[Stored entries]

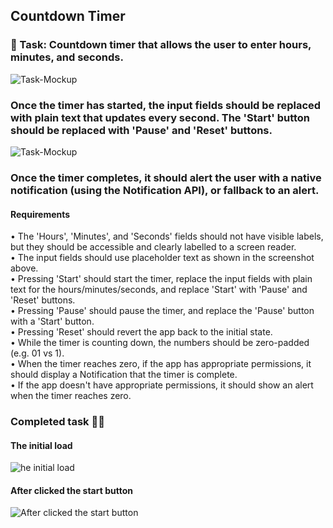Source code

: ## Countdown Timer

### 📝 Task: Countdown timer that allows the user to enter hours, minutes, and seconds.
![Task-Mockup]()
### Once the timer has started, the input fields should be replaced with plain text that updates every second. The 'Start' button should be replaced with 'Pause' and 'Reset' buttons.
![Task-Mockup]()
### Once the timer completes, it should alert the user with a native notification (using the Notification API), or fallback to an alert.

#### Requirements
• The 'Hours', 'Minutes', and 'Seconds' fields should not have visible labels, but they should be accessible and clearly labelled to a screen reader.\
• The input fields should use placeholder text as shown in the screenshot above.\
• Pressing 'Start' should start the timer, replace the input fields with plain text for the hours/minutes/seconds, and replace 'Start' with 'Pause' and 'Reset' buttons.\
• Pressing 'Pause' should pause the timer, and replace the 'Pause' button with a 'Start' button.\
• Pressing 'Reset' should revert the app back to the initial state.\
• While the timer is counting down, the numbers should be zero-padded (e.g. 01 vs 1).\
• When the timer reaches zero, if the app has appropriate permissions, it should display a Notification that the timer is complete.\
• If the app doesn't have appropriate permissions, it should show an alert when the timer reaches zero.



### Completed task 🍵🌿
#### The initial load
![he initial load]()
#### After clicked the start button
![After clicked the start button]()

▶ Task description:
What is needed is an exact copy of the lines from the one containing "### Once the timer completes, it" through the last line of the records above, both included.

▶ Exercise result:
### Once the timer completes, it should alert the user with a native notification (using the Notification API), or fallback to an alert.

#### Requirements
• The 'Hours', 'Minutes', and 'Seconds' fields should not have visible labels, but they should be accessible and clearly labelled to a screen reader.\
• The input fields should use placeholder text as shown in the screenshot above.\
• Pressing 'Start' should start the timer, replace the input fields with plain text for the hours/minutes/seconds, and replace 'Start' with 'Pause' and 'Reset' buttons.\
• Pressing 'Pause' should pause the timer, and replace the 'Pause' button with a 'Start' button.\
• Pressing 'Reset' should revert the app back to the initial state.\
• While the timer is counting down, the numbers should be zero-padded (e.g. 01 vs 1).\
• When the timer reaches zero, if the app has appropriate permissions, it should display a Notification that the timer is complete.\
• If the app doesn't have appropriate permissions, it should show an alert when the timer reaches zero.



### Completed task 🍵🌿
#### The initial load
![he initial load]()
#### After clicked the start button
![After clicked the start button]()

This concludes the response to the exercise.